What to Use VGI For?

The advent of VGI has brought on a whole set of new issues including but not limited to, the reliability, motivations and frequency of users.  For example, Goodchild outlines that VGI can be known as asserted information, as there is no source of checks and balances or peer-review to ensure that the data is “correct.”  While someone uploading data about a specific phenomenon in their locale may think they are an expert themselves, there is still the potential for errors.  There is also the issue of people purposely sabotaging projects, similar to the way in which people create viruses to spread via the internet.
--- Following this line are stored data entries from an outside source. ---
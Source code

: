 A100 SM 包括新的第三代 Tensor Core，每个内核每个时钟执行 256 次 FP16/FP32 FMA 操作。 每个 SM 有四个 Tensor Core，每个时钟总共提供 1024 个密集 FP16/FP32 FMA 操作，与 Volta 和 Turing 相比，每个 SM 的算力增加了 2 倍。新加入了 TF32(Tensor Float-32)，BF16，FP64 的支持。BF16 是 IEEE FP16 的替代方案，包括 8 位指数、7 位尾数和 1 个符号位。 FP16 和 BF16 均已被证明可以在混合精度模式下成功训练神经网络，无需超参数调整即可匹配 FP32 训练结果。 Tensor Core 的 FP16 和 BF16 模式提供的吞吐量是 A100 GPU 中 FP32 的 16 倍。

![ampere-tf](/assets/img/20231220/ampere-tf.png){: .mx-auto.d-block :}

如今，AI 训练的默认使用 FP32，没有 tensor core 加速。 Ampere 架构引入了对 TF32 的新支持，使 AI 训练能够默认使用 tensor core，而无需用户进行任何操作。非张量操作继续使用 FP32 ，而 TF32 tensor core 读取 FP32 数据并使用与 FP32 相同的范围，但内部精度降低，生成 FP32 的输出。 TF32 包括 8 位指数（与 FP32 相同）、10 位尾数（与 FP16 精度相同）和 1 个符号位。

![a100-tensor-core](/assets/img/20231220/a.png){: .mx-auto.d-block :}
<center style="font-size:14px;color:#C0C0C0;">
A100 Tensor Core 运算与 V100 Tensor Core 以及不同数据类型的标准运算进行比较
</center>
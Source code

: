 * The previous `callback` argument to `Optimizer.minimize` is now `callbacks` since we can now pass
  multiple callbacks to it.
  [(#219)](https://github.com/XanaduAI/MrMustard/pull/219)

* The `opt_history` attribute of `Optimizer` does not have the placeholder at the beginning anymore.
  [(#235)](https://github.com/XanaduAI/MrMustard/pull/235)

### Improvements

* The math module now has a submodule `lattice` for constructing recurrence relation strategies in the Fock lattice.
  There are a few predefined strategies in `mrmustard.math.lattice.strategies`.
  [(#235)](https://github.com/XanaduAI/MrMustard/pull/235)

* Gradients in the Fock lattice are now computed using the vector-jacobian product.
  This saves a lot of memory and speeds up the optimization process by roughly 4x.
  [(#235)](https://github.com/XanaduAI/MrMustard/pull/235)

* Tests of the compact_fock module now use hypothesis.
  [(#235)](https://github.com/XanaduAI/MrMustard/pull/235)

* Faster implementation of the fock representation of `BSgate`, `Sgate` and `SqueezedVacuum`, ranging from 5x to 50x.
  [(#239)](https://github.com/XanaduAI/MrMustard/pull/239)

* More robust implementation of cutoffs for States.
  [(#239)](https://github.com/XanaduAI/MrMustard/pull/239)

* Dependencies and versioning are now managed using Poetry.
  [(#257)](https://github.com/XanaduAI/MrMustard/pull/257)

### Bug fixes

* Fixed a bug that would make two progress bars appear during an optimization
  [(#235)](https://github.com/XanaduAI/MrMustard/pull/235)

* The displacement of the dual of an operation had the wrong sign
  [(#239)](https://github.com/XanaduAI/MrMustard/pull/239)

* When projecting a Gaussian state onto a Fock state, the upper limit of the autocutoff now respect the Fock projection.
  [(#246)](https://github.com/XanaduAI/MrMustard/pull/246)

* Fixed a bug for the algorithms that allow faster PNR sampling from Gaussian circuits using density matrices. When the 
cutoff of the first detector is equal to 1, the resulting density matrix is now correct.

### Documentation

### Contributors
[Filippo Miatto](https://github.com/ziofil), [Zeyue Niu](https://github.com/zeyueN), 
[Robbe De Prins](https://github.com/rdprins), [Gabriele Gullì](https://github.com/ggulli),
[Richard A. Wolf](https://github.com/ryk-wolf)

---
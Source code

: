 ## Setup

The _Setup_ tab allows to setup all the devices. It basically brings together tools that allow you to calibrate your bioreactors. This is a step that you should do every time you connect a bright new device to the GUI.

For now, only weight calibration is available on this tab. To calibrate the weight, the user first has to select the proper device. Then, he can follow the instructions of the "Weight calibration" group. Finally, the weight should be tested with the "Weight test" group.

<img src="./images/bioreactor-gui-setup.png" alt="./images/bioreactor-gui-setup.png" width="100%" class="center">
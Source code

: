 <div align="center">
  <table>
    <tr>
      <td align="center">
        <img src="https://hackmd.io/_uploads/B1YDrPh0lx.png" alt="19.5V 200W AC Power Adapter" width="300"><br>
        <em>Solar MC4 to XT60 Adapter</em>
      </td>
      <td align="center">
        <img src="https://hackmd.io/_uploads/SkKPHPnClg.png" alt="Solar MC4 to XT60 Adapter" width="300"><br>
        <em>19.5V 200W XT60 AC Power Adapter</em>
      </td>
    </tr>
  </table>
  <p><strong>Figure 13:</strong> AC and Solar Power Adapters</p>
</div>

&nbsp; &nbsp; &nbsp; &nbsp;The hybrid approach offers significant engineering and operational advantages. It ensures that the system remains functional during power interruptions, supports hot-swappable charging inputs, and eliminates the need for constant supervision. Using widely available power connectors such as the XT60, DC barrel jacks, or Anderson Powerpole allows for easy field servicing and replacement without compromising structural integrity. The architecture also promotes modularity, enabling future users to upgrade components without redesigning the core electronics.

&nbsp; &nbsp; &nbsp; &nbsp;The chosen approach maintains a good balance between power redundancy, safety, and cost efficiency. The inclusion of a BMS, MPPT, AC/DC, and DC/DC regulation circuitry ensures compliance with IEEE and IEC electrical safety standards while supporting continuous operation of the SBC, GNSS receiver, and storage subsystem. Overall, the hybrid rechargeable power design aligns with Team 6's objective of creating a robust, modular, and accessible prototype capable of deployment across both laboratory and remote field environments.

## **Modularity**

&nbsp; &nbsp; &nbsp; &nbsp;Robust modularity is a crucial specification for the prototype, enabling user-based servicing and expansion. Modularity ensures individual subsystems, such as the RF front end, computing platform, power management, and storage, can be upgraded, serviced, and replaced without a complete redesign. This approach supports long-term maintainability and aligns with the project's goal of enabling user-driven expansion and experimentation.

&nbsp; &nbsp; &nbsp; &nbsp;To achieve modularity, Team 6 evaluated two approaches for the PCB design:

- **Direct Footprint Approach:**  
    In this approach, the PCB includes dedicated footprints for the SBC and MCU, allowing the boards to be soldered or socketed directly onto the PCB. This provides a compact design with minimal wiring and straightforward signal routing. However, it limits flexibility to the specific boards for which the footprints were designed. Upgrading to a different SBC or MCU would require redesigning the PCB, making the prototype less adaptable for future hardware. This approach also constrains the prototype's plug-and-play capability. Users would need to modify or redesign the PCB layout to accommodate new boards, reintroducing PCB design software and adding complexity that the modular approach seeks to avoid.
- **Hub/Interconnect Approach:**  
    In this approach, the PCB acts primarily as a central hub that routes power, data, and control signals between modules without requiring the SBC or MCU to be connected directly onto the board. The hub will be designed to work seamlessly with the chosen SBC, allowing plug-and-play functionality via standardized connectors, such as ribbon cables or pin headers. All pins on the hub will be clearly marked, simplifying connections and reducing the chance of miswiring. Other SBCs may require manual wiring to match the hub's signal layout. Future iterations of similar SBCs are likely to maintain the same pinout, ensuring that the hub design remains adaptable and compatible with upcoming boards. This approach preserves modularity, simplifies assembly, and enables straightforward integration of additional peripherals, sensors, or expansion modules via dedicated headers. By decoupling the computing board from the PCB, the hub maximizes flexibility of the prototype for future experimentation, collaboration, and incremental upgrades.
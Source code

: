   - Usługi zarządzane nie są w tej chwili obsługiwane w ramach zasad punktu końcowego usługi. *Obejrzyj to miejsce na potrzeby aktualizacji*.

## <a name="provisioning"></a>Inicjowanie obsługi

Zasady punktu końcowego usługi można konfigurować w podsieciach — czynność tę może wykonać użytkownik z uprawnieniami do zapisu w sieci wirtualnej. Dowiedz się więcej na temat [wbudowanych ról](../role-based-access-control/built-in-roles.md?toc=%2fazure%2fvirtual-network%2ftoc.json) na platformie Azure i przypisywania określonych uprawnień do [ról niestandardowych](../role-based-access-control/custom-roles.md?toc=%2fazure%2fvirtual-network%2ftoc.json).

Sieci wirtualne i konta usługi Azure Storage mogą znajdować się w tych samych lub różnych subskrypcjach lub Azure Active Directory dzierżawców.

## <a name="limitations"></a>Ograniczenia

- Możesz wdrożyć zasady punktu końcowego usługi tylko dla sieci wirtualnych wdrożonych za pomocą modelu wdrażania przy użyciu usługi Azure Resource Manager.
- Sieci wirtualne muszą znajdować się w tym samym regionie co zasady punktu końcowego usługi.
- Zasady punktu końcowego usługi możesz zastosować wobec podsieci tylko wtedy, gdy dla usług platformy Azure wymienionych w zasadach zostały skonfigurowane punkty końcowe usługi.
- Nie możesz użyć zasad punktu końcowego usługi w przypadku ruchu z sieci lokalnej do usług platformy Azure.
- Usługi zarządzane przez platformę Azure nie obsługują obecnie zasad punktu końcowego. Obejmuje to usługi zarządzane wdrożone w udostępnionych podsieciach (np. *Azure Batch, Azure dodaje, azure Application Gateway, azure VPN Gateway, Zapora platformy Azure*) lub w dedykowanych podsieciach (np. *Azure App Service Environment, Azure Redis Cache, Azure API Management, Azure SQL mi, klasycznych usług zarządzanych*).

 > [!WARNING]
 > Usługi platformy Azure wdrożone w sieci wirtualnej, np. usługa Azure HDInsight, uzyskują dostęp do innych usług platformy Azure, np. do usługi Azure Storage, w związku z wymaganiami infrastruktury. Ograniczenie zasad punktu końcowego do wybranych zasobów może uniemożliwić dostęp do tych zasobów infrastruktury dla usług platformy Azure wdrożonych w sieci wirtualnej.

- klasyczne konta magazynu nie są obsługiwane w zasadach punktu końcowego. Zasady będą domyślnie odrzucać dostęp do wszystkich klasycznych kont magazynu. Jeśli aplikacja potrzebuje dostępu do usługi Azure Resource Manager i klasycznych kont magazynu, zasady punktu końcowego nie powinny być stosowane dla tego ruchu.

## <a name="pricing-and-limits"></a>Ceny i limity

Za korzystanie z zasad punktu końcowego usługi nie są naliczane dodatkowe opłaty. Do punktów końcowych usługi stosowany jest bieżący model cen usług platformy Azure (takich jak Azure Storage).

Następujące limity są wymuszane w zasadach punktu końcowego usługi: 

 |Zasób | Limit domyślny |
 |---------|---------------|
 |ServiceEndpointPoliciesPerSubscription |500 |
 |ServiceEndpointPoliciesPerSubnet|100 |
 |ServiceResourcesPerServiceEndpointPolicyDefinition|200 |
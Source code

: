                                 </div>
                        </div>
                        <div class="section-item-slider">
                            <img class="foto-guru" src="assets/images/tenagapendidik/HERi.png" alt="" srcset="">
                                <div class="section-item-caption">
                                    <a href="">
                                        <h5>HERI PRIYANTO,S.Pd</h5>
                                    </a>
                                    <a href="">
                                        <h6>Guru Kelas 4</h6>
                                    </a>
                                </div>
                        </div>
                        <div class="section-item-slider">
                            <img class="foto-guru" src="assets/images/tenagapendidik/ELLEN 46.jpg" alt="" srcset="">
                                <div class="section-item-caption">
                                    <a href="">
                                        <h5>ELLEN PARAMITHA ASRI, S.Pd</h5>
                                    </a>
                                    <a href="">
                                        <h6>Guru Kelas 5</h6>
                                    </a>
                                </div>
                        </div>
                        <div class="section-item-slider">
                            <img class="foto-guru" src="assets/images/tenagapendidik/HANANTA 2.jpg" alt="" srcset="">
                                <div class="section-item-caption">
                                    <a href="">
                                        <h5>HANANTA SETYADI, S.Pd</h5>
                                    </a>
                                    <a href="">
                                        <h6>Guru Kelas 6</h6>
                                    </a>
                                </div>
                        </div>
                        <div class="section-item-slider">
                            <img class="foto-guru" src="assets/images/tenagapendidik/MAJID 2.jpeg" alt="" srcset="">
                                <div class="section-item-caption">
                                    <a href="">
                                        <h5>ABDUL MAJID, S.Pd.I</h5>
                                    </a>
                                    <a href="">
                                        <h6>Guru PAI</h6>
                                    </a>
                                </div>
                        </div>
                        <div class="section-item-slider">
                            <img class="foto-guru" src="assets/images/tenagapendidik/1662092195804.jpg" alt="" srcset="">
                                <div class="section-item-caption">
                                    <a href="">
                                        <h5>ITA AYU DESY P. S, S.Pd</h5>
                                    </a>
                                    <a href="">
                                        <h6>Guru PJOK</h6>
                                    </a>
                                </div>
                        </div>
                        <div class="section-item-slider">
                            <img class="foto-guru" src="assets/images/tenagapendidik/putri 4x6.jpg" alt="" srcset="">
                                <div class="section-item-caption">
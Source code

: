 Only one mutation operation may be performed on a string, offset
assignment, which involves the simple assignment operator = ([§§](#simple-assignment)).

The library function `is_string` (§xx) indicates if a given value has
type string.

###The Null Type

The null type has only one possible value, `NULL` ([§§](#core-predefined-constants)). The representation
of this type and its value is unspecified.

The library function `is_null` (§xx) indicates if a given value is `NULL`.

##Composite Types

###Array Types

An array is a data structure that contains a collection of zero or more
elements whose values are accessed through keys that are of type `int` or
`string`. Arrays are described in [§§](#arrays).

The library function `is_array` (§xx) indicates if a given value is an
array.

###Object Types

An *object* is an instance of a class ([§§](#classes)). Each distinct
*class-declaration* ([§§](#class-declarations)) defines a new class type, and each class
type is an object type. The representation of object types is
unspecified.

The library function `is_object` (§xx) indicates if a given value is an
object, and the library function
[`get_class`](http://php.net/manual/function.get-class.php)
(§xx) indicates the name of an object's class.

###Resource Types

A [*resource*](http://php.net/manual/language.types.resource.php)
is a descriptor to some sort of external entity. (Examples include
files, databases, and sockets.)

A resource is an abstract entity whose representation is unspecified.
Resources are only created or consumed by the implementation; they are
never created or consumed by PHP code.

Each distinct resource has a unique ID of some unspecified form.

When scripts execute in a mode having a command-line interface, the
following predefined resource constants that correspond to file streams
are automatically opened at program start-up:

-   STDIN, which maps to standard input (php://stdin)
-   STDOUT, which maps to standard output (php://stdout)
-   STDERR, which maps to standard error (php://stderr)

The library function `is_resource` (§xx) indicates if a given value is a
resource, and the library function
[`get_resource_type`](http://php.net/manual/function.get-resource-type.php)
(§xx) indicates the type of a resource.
Nonetheless, VGI has tremendous value, as Goodchild pointed out at the end of the paper.  Personally, I believe that VGI must be evaluated on a case by case basis.  It all depends on what the VGI is being used for and how accurate it needs to be.  With this must come a level of reservation for the person actually using the data.  Because many of us are familiar with Wikipedia, I will use that as an example.  I use Wikipedia when I am looking for general information on a topic that will not necessarily have determential effects if it is incorrect, for example the history of a rock band I like.  I will not, however, use Wikipedia as a source of in depth analysis on an academic subject that I will be writing a paper on, such as Location Based Services.  It is in this manner that I think VGI needs to be evaluated.  If the information being gathered needs to be of utmost accuracy, take the necessary steps to ensure that contributors have the necessary credentials.  If not, let VGI run wild and see what kind of results you get!